= Fred Rae =

Western Australian businessman (1931–2019)

Frederick William Rae (27 October 1931 – 17 January 2019), more commonly known as Fred Rae, was a Western Australian businessman who bought into Gull Petroleum in 1978 for $30,000.

==Early life==
Rae was born in Mundijong, Western Australia on 27 October 1931 to parents Robert and Edith, both of whom were nurses. He had three older siblings, Jim, Grace, and John. His father was killed by a drunk driver when Rae was 14 years old.

Upon leaving school, Rae studied at Leederville Technical College, and apprenticed as a carpenter. He worked with his brothers until he obtained his builder's licence. Rae worked as a contractor for CBH, and gained a good reputation, eventually becoming CBH's preferred contractor.

==Family==
Rae married Norma Catherin Dowding on 29 November 1962, and they had a daughter Jill and son Nicholas.

==Business==

Rae bought into Gull Petroleum in 1978 for $30,000. It was during the early expansion of Gull when two of the founders, Keith Mitchell and Mark Quackenbush, were looking to take over Gingers Roadhouse that they met Rae. Rae was so impressed with Gull's expansion and their future plans that he asked to buy into the company.

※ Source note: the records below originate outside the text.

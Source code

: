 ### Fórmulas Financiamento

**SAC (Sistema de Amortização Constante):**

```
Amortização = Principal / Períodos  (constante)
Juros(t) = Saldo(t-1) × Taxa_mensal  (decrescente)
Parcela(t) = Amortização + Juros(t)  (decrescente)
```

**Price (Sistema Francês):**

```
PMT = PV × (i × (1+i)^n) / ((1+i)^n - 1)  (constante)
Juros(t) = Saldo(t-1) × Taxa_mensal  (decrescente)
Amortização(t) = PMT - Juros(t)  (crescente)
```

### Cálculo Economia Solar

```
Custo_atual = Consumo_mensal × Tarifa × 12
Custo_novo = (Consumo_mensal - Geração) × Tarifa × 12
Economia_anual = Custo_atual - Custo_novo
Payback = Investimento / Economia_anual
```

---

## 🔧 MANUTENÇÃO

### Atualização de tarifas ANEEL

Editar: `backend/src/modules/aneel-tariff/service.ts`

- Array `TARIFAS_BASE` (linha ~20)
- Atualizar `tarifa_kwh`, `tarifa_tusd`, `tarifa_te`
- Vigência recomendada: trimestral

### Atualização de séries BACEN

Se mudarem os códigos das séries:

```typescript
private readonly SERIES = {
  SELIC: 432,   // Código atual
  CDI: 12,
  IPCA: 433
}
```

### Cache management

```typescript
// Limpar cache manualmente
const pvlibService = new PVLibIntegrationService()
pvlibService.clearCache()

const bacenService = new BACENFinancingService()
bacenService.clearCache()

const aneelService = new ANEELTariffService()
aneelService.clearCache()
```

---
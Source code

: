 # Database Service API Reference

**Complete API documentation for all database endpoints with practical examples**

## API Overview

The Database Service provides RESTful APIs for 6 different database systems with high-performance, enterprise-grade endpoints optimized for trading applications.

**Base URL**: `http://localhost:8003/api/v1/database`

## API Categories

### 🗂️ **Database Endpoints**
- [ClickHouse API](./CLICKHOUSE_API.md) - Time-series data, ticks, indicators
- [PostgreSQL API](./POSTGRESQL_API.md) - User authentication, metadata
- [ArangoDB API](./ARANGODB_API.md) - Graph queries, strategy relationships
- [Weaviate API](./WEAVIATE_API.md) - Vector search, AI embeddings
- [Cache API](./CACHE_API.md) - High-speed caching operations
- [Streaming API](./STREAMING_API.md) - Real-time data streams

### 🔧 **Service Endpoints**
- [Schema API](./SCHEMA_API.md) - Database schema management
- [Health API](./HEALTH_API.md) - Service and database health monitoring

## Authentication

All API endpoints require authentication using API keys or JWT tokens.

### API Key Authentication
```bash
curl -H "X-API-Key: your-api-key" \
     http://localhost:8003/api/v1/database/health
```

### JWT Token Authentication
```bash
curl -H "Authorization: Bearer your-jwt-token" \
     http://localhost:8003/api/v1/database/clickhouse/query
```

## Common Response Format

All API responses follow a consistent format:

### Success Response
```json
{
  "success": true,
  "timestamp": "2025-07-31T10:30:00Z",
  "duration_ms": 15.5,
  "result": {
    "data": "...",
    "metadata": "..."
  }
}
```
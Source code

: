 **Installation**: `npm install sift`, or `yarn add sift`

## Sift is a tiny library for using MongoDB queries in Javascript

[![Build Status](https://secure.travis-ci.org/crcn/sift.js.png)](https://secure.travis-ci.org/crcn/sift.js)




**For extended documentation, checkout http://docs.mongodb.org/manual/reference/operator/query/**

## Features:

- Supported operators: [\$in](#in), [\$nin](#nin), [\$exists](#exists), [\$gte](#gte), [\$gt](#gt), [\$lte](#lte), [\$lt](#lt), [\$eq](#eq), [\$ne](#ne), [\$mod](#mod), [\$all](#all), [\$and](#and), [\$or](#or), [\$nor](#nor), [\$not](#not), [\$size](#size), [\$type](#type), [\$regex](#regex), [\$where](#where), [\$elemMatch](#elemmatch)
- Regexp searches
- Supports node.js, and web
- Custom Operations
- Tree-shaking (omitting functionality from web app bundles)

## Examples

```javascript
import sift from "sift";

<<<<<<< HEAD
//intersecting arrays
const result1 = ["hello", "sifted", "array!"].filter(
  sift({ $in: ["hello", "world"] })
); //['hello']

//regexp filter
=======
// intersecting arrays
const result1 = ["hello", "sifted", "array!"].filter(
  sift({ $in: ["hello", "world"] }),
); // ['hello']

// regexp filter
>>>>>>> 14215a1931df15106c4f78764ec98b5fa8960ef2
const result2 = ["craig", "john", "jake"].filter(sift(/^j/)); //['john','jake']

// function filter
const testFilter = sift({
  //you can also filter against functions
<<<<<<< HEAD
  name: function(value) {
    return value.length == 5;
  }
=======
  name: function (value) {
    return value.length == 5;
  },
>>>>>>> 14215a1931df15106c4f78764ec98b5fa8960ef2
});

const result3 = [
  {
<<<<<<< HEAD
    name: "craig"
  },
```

Over three decades, Gull continued to expand to more than 100 petrol station across Western Australia.

Following value and supply disputes with the local Kwinana Oil Refinery, Rae began importing fuel from Singapore in 1993. This was the first time an independent fuel retailer in Australia imported fuel, and the price advantage enabled Gull stations to compete with market-leader BP.

In 1998 Gull expanded into New Zealand.

In 2010, the Australian operation was sold for approximately $500 million, and in 2016 the New Zealand business was sold for more than $300 million.

==Politics==
Rae was a councillor for the City of Belmont for sixteen years, and mayor from 1979 to 1987.

==Death and legacy==
Rae died on 17 January 2019, aged 87, in his family home.

Rae was recognised among the 100 most influential Western Australian businesspeople in The West Australians 2013 list.